Mid-month virus hit cited in 15.4% plunge; prices drop, too
WASHINGTON — U.S. new-home sales plunged 15.4% in March as a winding down in the middle of the month because of the coronavirus began to rattle the housing market.
The Commerce Department reported Thursday that sales of new single-family homes dropped to a seasonally adjusted annual rate of 627,000 last month after sales had fallen 4.6% in February.
The decline was expected, though economists say it will grow much worse as the country struggles with a shutdown that has thrown millions of people out of work and disrupted wide areas of the economy.
The median price for a new home sold in March was $321,400, down 2.6% from a median price of $330,100 in February.
By region of the country, sales fell a sharp 41.5% in the Northeast and were down 38.5% in the West. Both of those regions had states that implemented stay-at-home orders sooner than other parts of the country.
Sales fell 8.1% in the Midwest and were down a slight 0.8% in the South.
Ben Ayers, senior economist at Nationwide, said sales activity in coming months will take a significant hit from the government-mandated shutdowns and resulting layoffs. But he said the outlook for the housing sector should improve as the virus effects wane.

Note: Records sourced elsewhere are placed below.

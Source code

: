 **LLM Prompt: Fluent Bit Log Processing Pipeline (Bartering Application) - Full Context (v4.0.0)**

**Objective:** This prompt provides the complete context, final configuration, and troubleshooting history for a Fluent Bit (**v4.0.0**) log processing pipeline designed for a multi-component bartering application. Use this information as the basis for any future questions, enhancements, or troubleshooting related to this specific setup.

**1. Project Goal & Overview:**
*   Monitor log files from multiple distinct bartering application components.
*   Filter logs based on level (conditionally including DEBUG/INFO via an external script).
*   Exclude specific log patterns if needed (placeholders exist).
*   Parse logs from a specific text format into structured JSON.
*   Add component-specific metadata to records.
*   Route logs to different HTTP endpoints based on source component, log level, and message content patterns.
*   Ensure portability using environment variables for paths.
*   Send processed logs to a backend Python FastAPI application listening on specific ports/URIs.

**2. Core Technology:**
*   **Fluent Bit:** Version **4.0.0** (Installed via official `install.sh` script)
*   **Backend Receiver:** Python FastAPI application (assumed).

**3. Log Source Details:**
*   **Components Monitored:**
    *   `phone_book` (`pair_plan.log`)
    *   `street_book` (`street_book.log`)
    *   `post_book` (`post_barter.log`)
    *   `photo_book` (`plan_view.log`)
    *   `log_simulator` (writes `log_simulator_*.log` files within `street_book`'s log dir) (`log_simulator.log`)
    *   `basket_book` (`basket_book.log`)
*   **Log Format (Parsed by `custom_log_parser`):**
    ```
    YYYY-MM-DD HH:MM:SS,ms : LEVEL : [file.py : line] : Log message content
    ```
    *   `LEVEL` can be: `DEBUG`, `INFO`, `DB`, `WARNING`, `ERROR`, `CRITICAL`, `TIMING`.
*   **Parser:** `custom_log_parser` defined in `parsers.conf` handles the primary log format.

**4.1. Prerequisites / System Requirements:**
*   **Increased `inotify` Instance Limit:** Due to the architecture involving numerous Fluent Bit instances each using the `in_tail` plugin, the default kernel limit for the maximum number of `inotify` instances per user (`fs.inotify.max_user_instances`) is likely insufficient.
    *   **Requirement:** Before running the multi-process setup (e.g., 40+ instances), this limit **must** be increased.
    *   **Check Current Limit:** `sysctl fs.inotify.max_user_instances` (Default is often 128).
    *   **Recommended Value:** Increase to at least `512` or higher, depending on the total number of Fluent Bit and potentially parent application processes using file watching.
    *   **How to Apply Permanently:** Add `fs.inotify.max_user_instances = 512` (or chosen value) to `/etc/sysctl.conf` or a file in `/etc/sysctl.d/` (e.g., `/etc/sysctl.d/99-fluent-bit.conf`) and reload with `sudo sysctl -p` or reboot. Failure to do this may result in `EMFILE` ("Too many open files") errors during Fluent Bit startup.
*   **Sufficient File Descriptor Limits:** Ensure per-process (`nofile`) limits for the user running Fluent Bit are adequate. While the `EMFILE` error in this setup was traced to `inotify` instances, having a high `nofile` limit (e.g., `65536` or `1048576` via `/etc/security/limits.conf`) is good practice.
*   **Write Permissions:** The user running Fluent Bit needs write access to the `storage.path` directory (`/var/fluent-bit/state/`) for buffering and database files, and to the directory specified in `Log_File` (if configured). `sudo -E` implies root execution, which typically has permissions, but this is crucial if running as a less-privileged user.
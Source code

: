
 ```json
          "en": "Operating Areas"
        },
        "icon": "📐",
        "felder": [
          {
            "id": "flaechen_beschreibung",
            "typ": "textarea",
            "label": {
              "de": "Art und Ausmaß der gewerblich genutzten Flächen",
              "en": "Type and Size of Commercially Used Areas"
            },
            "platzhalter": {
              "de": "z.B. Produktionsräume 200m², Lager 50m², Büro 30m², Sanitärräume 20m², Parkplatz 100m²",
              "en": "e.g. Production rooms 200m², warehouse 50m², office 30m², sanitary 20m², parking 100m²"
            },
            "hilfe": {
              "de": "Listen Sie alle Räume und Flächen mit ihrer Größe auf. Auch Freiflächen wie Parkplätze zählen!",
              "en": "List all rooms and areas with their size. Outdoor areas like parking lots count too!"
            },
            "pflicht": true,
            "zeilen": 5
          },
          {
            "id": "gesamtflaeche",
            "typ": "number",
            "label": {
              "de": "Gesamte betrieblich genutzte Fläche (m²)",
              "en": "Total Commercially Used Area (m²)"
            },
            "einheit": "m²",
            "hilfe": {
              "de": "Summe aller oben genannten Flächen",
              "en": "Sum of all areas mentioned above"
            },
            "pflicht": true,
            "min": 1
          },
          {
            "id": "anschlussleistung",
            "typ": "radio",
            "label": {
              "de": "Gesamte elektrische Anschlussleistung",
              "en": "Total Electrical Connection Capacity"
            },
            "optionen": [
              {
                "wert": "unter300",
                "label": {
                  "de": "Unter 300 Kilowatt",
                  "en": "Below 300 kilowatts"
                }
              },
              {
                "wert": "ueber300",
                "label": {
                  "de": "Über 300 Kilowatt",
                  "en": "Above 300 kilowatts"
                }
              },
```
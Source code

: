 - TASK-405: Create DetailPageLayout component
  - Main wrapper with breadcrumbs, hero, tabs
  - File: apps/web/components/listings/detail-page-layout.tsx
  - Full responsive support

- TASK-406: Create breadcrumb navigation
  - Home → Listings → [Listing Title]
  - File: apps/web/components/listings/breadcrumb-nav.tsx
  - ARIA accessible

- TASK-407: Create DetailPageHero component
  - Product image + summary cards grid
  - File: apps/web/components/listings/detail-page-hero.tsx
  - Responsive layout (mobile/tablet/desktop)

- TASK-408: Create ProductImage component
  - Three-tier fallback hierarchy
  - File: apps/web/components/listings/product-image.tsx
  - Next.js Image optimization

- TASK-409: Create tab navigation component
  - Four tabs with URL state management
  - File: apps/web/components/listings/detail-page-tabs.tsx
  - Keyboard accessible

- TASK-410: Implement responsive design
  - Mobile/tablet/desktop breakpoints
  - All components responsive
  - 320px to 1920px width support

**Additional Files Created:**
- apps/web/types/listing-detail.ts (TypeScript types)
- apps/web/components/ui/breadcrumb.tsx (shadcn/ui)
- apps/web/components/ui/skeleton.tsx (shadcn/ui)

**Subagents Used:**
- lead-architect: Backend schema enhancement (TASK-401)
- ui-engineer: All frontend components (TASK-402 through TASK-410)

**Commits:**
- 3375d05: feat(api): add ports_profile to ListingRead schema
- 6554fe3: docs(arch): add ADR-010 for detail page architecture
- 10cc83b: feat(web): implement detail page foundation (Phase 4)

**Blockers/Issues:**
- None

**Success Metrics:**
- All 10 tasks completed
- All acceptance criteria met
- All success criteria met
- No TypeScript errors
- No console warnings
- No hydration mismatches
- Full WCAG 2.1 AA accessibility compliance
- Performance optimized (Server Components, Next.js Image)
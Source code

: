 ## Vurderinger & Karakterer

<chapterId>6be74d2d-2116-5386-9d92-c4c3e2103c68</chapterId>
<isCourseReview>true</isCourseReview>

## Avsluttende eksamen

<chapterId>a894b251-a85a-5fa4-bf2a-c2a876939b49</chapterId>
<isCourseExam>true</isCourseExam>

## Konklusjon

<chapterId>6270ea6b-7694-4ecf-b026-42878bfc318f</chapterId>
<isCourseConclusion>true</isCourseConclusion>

“Low mortgage rates and continued demand from the millennial generation should drive a rebound in housing activity later this year and into 2021,” he said.
Rates continued to level off this week as the federal government stepped in to help mortgage companies concerned about the increasing number of borrowers who have stopped making payments.
According to the latest data released Thursday by Freddie Mac, the 30-year fixed-rate average ticked up to 3.33% with an average 0.7 point. (Points are fees paid to a lender equal to 1% of the loan amount and are in addition to the interest rate.) It was 3.31% a week ago and 4.2% a year ago.
Freddie Mac, the federally chartered mortgage investor, aggregates rates from 125 lenders across the country to come up with national average mortgage rates. It uses rates for borrowers with flawless credit scores. These rates
are not available to every borrower.
The 15-year fixed-rate average rose to 2.86% with an average 0.7 point. It was 2.8% a week ago and 3.64% a year ago. The five-year adjustable rate average slipped to 3.28% with an average 0.3 point. It was 3.34% a week ago and 3.77% a year ago.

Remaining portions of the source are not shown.